同社の熱老化試験機では「JIS B7757:1995」「JIS K6257:2010(ISO 188:2007)」「JIS K7212:1999」「JIS C3005:2014」などの熱老化試験の規格に対応しておりさまざまな高分子材料のサンプルに熱老化試験を行える。
硬度測定では硬度計と微小硬度計を活用する。硬度計はタイヤなどの大型サンプルの硬度測定に対応し、微小硬度計は対象物の一部を採取した小さなサンプルの硬度や表面と内部の劣化を測定できる。
OKIエンジニアリングの説明員は「熱老化試験と硬度測定が追加された高分子材料の劣化評価サービスの作業手順について一例を挙げると、まずはユーザーが、オゾン試験用、耐候性試験用、熱老化試験用など、試験に合わせた高分子材料のサンプルを用意する。次に、当社が外観チェックやFT-IR、硬度測定を行い、サンプルの初期の特性を評価する。続いて、サンプルにオゾン試験や耐候性試験、熱老化試験などの劣化試験を行う。その後、劣化試験を実施いたサンプルの特性を外観チェックやFT-IR、硬度測定などで確かめる。これらの作業を繰り返すことで、サンプルの特性を評価していく」と述べた。

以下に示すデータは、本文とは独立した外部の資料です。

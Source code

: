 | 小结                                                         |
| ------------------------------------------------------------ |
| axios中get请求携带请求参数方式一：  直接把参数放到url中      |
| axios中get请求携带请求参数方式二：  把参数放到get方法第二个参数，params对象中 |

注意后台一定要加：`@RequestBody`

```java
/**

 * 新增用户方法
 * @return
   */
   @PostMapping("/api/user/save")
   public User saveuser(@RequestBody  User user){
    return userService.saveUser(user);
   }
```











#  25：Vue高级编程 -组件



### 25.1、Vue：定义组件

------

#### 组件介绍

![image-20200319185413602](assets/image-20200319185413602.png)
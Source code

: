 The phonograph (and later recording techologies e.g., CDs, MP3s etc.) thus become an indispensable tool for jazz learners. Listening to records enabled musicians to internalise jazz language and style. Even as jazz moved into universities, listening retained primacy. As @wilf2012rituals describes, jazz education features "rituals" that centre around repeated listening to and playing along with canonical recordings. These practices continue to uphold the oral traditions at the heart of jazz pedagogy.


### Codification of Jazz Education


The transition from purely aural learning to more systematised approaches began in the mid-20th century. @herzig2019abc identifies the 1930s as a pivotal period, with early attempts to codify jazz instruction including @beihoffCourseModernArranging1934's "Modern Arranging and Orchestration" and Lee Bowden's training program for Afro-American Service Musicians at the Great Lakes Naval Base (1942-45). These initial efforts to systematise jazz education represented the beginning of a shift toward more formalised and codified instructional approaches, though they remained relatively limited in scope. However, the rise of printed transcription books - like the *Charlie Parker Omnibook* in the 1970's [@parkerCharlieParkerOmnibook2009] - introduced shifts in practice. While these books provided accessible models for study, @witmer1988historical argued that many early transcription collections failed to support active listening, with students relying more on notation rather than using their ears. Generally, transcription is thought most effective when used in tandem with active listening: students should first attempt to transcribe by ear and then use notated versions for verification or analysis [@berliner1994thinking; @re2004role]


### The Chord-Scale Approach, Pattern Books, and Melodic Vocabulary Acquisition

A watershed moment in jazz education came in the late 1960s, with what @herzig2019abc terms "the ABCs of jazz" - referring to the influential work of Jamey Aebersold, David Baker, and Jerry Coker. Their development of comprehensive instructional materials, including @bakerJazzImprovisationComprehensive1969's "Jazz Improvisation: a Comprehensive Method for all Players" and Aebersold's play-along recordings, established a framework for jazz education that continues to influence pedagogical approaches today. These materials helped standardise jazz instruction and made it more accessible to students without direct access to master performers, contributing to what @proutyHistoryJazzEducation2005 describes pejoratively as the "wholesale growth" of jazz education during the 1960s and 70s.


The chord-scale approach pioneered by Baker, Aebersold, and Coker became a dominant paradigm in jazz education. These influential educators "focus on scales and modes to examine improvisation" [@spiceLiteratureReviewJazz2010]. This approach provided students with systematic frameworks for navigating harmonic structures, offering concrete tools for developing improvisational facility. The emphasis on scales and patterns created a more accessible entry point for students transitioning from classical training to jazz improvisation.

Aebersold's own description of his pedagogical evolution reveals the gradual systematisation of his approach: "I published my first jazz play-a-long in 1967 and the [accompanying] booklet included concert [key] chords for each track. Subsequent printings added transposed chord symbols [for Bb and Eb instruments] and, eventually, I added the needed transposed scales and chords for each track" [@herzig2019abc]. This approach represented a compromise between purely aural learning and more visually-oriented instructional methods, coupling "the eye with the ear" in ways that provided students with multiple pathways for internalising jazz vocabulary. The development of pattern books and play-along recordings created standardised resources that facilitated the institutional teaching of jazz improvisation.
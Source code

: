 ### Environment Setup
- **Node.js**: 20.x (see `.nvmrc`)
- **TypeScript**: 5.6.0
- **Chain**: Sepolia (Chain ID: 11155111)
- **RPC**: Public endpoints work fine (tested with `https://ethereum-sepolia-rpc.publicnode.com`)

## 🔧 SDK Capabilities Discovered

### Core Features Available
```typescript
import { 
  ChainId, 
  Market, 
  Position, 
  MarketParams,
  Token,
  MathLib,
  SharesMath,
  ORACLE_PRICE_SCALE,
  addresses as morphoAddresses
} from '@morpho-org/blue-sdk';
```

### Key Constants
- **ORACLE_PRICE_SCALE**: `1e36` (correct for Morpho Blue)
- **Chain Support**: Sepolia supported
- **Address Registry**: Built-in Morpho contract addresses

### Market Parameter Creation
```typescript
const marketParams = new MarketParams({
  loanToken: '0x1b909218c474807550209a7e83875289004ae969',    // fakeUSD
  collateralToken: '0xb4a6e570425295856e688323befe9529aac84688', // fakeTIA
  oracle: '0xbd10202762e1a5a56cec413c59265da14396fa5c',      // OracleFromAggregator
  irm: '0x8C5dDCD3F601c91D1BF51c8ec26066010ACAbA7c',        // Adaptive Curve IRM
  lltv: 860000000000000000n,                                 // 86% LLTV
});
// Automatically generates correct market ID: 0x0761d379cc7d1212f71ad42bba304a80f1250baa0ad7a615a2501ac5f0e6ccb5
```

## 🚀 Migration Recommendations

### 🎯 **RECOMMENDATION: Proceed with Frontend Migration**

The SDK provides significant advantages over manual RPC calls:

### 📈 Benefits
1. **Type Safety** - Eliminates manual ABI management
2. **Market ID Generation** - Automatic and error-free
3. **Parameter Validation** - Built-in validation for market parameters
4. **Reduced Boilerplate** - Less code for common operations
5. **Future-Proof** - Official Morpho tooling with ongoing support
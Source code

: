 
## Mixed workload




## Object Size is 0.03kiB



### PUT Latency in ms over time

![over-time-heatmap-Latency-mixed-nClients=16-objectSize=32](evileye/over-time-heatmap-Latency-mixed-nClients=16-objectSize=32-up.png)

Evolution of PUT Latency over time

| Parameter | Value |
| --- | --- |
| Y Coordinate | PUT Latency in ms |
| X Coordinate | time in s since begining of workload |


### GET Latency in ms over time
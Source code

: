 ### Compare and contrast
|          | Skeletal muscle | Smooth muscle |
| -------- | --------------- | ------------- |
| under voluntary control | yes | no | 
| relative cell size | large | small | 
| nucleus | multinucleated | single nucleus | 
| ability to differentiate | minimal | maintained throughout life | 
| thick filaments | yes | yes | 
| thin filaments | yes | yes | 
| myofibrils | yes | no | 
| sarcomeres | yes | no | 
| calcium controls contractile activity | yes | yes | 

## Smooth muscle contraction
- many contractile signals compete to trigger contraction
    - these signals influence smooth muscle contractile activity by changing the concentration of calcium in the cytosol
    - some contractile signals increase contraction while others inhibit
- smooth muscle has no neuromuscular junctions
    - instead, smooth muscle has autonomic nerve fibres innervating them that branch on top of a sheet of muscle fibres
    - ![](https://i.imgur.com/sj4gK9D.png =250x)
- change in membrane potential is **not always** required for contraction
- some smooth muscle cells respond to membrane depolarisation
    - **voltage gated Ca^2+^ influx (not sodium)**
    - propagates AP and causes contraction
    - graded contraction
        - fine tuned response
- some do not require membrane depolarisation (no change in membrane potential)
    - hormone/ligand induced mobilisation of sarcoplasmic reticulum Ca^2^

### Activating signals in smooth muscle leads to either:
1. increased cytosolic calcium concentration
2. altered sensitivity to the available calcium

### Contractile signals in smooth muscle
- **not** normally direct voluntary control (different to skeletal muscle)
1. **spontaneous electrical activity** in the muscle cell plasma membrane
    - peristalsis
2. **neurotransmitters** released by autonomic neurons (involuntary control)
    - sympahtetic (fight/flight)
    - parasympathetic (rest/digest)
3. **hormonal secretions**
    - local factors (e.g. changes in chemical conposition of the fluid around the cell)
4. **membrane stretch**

同社は熱老化試験と硬度測定の追加を弾みとして2024年度に高分子材料の劣化評価サービスの売上高で5000万円を目指す。「自動車業界は最近、製品の開発サイクルが早くなっているので、多様な劣化試験から化学的/物理的な評価までをワンストップでサービス提供できる高分子材料の劣化評価サービスで、材料選定や製品開発サイクルの短縮を支援していきたい」とコメントした。